Lastly, the widow handed him a leather belt, motioning towards the sword he still carried in one hand. He'd wrapped it loosely in cloth, but the shape was still unmistakable. Thanking her gravely, he ran the belt through the scabbard's loops and settled it around his hips under the caftan, where the ruby wouldn't attract attention.

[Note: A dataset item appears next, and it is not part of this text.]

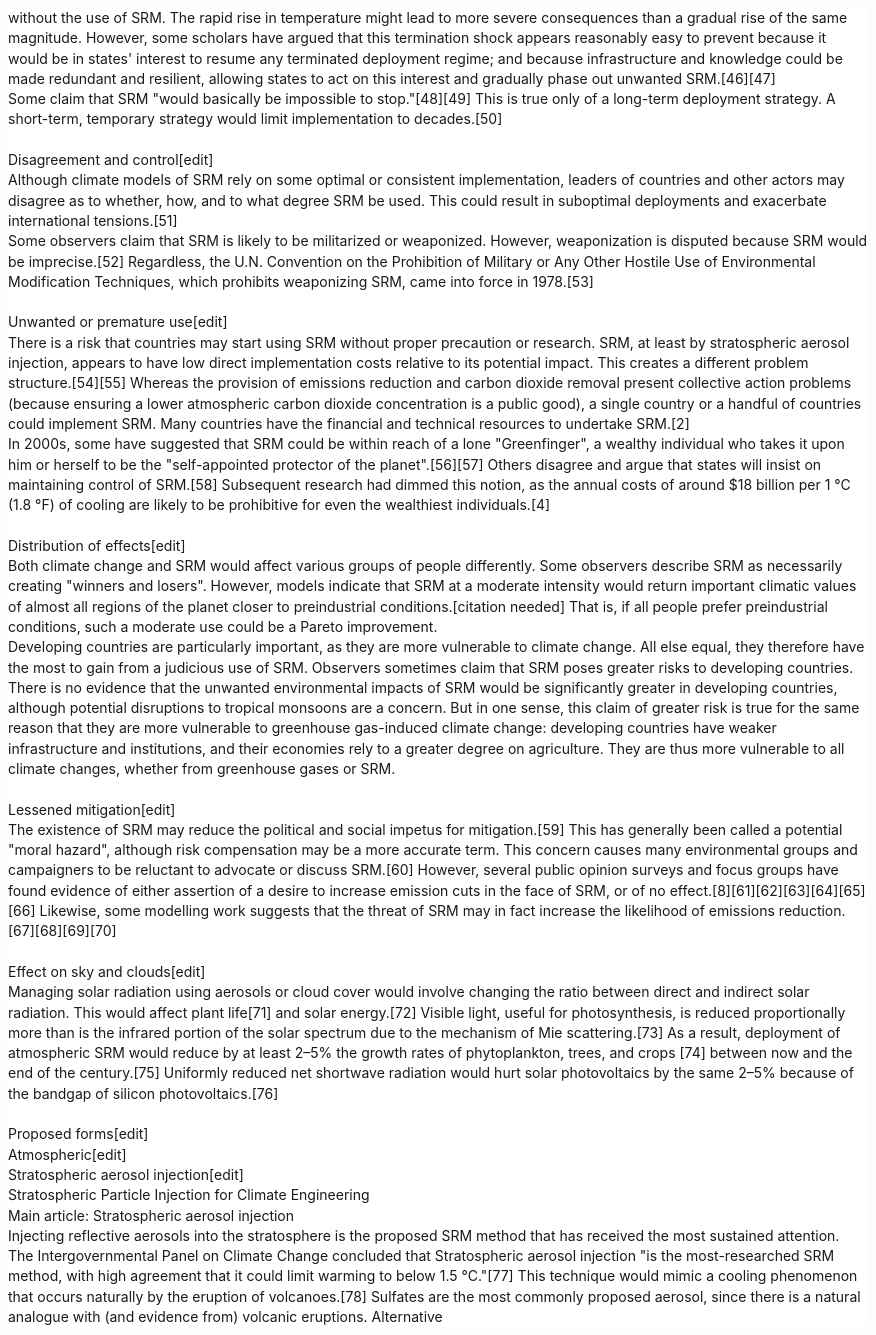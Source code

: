 without the use of SRM. The rapid rise in temperature might lead to more severe consequences than a gradual rise of the same magnitude. However, some scholars have argued that this termination shock appears reasonably easy to prevent because it would be in states' interest to resume any terminated deployment regime; and because infrastructure and knowledge could be made redundant and resilient, allowing states to act on this interest and gradually phase out unwanted SRM.[46][47]<br>Some claim that SRM "would basically be impossible to stop."[48][49] This is true only of a long-term deployment strategy. A short-term, temporary strategy would limit implementation to decades.[50]<br><br>Disagreement and control[edit]<br>Although climate models of SRM rely on some optimal or consistent implementation, leaders of countries and other actors may disagree as to whether, how, and to what degree SRM be used. This could result in suboptimal deployments and exacerbate international tensions.[51]<br>Some observers claim that SRM is likely to be militarized or weaponized. However, weaponization is disputed because SRM would be imprecise.[52] Regardless, the U.N. Convention on the Prohibition of Military or Any Other Hostile Use of Environmental Modification Techniques, which prohibits weaponizing SRM, came into force in 1978.[53]<br><br>Unwanted or premature use[edit]<br>There is a risk that countries may start using SRM without proper precaution or research. SRM, at least by stratospheric aerosol injection, appears to have low direct implementation costs relative to its potential impact. This creates a different problem structure.[54][55] Whereas the provision of emissions reduction and carbon dioxide removal present collective action problems (because ensuring a lower atmospheric carbon dioxide concentration is a public good), a single country or a handful of countries could implement SRM. Many countries have the financial and technical resources to undertake SRM.[2]<br>In 2000s, some have suggested that SRM could be within reach of a lone "Greenfinger", a wealthy individual who takes it upon him or herself to be the "self-appointed protector of the planet".[56][57] Others disagree and argue that states will insist on maintaining control of SRM.[58] Subsequent research had dimmed this notion, as the annual costs of around $18 billion per 1 °C (1.8 °F) of cooling are likely to be prohibitive for even the wealthiest individuals.[4]<br><br>Distribution of effects[edit]<br>Both climate change and SRM would affect various groups of people differently. Some observers describe SRM as necessarily creating "winners and losers". However, models indicate that SRM at a moderate intensity would return important climatic values of almost all regions of the planet closer to preindustrial conditions.[citation needed] That is, if all people prefer preindustrial conditions, such a moderate use could be a Pareto improvement.<br>Developing countries are particularly important, as they are more vulnerable to climate change. All else equal, they therefore have the most to gain from a judicious use of SRM. Observers sometimes claim that SRM poses greater risks to developing countries. There is no evidence that the unwanted environmental impacts of SRM would be significantly greater in developing countries, although potential disruptions to tropical monsoons are a concern. But in one sense, this claim of greater risk is true for the same reason that they are more vulnerable to greenhouse gas-induced climate change: developing countries have weaker infrastructure and institutions, and their economies rely to a greater degree on agriculture. They are thus more vulnerable to all climate changes, whether from greenhouse gases or SRM.<br><br>Lessened mitigation[edit]<br>The existence of SRM may reduce the political and social impetus for mitigation.[59] This has generally been called a potential "moral hazard", although risk compensation may be a more accurate term. This concern causes many environmental groups and campaigners to be reluctant to advocate or discuss SRM.[60] However, several public opinion surveys and focus groups have found evidence of either assertion of a desire to increase emission cuts in the face of SRM, or of no effect.[8][61][62][63][64][65][66] Likewise, some modelling work suggests that the threat of SRM may in fact increase the likelihood of emissions reduction.[67][68][69][70]<br><br>Effect on sky and clouds[edit]<br>Managing solar radiation using aerosols or cloud cover would involve changing the ratio between direct and indirect solar radiation. This would affect plant life[71] and solar energy.[72] Visible light, useful for photosynthesis, is reduced proportionally more than is the infrared portion of the solar spectrum due to the mechanism of Mie scattering.[73]  As a result, deployment of atmospheric SRM would reduce by at least 2–5% the growth rates of phytoplankton, trees, and crops [74] between now and the end of the century.[75] Uniformly reduced net shortwave radiation would hurt solar photovoltaics by the same 2–5% because of the bandgap of silicon photovoltaics.[76]<br><br>Proposed forms[edit]<br>Atmospheric[edit]<br>Stratospheric aerosol injection[edit]<br>Stratospheric Particle Injection for Climate Engineering<br>Main article: Stratospheric aerosol injection<br>Injecting reflective aerosols into the stratosphere is the proposed SRM method that has received the most sustained attention. The Intergovernmental Panel on Climate Change concluded that Stratospheric aerosol injection "is the most-researched SRM method, with high agreement that it could limit warming to below 1.5 °C."[77] This technique would mimic a cooling phenomenon that occurs naturally by the eruption of volcanoes.[78] Sulfates are the most commonly proposed aerosol, since there is a natural analogue with (and evidence from) volcanic eruptions. Alternative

They took turns admiring each other on the way back to the market to pick up some food and other supplies. Once there, though, another matter claimed their attention: some of the locals were having a very strange reaction to Tock. While a few stray mongrels were running about unremarked, their pooch was garnering white-eyed, sideways stares, and not a few gestures which Rose thought might be to ward off evil – and Jared confirmed they were. He turned to ask their guide about it in Arabic, but the answer made him stop and stare, wide-eyed.
"What is it?" Rose asked, alarmed.
He turned his stare on her, nonplussed more than alarmed, and she relaxed slightly. "They called him 'aled'eb sey'eh'," he said quietly, as if that meant something.
"Which means?" she prompted.
A beat. Then, enunciating carefully, "Bad wolf."